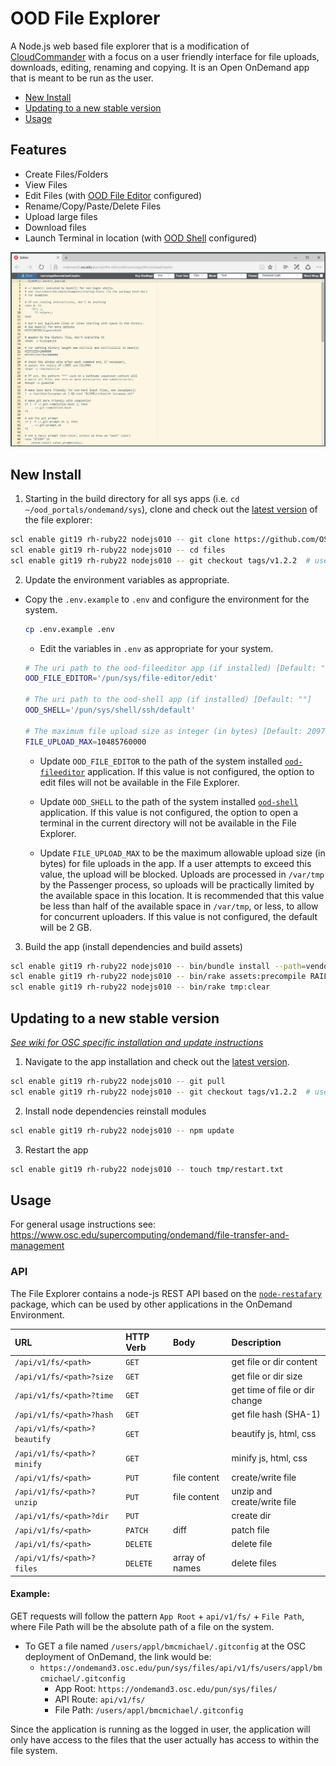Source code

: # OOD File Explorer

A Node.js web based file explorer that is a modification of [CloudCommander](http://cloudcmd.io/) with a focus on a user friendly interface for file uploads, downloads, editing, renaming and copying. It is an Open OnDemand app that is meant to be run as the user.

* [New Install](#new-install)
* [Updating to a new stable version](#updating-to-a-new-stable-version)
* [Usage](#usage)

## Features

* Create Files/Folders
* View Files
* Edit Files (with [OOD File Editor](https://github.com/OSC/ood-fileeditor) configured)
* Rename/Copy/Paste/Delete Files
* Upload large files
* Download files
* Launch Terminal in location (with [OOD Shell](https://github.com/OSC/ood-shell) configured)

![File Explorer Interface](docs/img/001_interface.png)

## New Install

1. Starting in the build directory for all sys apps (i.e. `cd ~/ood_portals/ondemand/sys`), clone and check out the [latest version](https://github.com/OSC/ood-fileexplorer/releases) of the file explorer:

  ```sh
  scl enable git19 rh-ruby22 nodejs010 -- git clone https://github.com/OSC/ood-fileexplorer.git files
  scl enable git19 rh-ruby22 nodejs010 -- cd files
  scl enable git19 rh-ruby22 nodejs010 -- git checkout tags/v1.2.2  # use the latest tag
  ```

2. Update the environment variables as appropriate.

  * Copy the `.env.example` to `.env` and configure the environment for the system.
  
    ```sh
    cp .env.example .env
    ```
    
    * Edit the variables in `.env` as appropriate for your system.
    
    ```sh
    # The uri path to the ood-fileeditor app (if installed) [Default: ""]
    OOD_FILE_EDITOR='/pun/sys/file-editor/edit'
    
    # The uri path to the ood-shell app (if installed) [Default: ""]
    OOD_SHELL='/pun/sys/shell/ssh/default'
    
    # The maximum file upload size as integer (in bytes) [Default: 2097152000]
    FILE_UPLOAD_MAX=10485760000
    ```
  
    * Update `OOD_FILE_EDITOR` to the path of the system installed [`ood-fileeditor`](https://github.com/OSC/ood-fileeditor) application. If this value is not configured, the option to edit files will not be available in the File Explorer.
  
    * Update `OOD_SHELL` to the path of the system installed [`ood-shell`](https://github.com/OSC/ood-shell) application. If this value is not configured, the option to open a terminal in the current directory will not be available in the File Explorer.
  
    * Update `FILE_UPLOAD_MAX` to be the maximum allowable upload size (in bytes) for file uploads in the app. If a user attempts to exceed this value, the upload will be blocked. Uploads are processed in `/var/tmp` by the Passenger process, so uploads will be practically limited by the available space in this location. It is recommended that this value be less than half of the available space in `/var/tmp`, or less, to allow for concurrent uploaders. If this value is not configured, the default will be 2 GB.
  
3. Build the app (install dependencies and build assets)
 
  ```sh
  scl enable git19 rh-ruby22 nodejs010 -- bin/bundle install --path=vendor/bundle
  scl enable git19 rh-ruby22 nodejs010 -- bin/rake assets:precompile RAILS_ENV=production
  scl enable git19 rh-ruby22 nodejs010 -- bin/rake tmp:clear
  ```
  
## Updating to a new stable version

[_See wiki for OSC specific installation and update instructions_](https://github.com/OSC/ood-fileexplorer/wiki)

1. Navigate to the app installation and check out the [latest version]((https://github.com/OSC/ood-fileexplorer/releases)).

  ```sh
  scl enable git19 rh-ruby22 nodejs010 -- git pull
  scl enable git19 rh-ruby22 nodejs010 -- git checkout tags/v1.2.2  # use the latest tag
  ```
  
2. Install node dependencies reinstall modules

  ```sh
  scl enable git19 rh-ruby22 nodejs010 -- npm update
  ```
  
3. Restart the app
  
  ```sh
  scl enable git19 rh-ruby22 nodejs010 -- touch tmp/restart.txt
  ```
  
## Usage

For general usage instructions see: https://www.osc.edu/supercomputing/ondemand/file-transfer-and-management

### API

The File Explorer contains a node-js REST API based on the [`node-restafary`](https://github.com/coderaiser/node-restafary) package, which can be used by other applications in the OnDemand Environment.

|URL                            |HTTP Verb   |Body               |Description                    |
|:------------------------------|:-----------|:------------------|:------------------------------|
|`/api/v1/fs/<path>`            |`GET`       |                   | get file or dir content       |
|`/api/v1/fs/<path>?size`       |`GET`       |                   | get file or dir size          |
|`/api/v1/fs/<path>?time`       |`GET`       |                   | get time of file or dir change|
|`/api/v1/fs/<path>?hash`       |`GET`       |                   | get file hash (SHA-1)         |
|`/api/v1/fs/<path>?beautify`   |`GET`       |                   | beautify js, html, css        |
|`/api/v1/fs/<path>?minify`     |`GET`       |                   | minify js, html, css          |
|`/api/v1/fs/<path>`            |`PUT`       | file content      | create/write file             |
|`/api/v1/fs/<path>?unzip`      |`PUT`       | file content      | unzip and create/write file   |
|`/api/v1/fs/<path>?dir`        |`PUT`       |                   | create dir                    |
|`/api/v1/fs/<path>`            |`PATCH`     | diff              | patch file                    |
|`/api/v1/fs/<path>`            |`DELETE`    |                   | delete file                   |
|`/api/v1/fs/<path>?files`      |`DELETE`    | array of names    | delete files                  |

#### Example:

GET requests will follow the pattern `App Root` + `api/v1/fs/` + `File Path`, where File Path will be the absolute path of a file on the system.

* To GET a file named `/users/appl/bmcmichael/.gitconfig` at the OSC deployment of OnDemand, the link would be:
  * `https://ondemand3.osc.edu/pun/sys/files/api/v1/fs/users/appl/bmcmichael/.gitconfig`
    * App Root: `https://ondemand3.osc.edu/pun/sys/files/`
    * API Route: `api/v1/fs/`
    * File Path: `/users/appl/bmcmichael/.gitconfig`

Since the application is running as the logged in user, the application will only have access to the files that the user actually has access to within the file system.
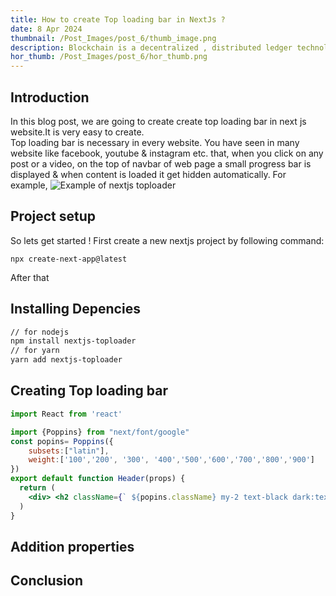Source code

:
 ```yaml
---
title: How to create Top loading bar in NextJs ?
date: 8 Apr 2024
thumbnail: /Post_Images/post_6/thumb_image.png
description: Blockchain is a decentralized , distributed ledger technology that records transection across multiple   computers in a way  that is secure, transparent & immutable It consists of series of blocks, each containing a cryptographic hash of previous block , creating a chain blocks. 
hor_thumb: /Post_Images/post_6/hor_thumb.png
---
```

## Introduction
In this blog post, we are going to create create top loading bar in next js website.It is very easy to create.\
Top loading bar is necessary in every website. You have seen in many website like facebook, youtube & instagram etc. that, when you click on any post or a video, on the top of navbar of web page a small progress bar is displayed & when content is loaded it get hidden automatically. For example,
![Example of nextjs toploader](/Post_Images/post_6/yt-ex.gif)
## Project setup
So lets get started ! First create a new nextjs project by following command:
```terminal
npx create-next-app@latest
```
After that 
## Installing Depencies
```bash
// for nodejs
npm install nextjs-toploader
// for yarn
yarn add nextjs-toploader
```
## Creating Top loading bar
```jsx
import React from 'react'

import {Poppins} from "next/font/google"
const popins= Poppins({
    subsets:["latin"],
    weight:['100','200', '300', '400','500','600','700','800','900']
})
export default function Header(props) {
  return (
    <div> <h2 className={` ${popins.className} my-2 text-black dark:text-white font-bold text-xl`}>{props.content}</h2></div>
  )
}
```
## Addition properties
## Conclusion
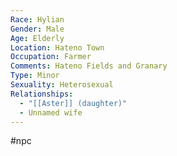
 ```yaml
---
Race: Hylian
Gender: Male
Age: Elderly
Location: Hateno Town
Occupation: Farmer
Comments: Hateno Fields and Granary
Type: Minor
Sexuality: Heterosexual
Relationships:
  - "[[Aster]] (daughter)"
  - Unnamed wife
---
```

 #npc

• _What to produce_
From the opening line of the entries, copy each line exactly until the line with "option to edit", which is copied as well; leave out pictures.

• _Output of the exercise_
Source code

: # OOD File Explorer

A Node.js web based file explorer that is a modification of [CloudCommander](http://cloudcmd.io/) with a focus on a user friendly interface for file uploads, downloads, editing, renaming and copying. It is an Open OnDemand app that is meant to be run as the user.

* [New Install](#new-install)
* [Updating to a new stable version](#updating-to-a-new-stable-version)
* [Usage](#usage)

## Features

* Create Files/Folders
* View Files
* Edit Files (with [OOD File Editor](https://github.com/OSC/ood-fileeditor) configured)
* Rename/Copy/Paste/Delete Files
* Upload large files
* Download files
* Launch Terminal in location (with [OOD Shell](https://github.com/OSC/ood-shell) configured)

![File Explorer Interface](docs/img/001_interface.png)

## New Install

1. Starting in the build directory for all sys apps (i.e. `cd ~/ood_portals/ondemand/sys`), clone and check out the [latest version](https://github.com/OSC/ood-fileexplorer/releases) of the file explorer:

  ```sh
  scl enable git19 rh-ruby22 nodejs010 -- git clone https://github.com/OSC/ood-fileexplorer.git files
  scl enable git19 rh-ruby22 nodejs010 -- cd files
  scl enable git19 rh-ruby22 nodejs010 -- git checkout tags/v1.2.2  # use the latest tag
  ```

2. Update the environment variables as appropriate.

  * Copy the `.env.example` to `.env` and configure the environment for the system.
  
    ```sh
    cp .env.example .env
    ```
    
    * Edit the variables in `.env` as appropriate for your system.
    
    ```sh
    # The uri path to the ood-fileeditor app (if installed) [Default: ""]
    OOD_FILE_EDITOR='/pun/sys/file-editor/edit'
    
    # The uri path to the ood-shell app (if installed) [Default: ""]
    OOD_SHELL='/pun/sys/shell/ssh/default'
    
    # The maximum file upload size as integer (in bytes) [Default: 2097152000]
    FILE_UPLOAD_MAX=10485760000
    ```
  
    * Update `OOD_FILE_EDITOR` to the path of the system installed [`ood-fileeditor`](https://github.com/OSC/ood-fileeditor) application. If this value is not configured, the option to edit files will not be available in the File Explorer.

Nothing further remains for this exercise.